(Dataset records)
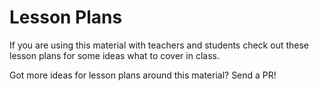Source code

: # Lesson Plans

If you are using this material with teachers and students check out these lesson
plans for some ideas what to cover in class.

Got more ideas for lesson plans around this material? Send a PR!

= WHAT IS REQUIRED =
What is the number of lines in the data that include "this"? Respond with that number and no other text.

= EXPECTED OUTPUT =
2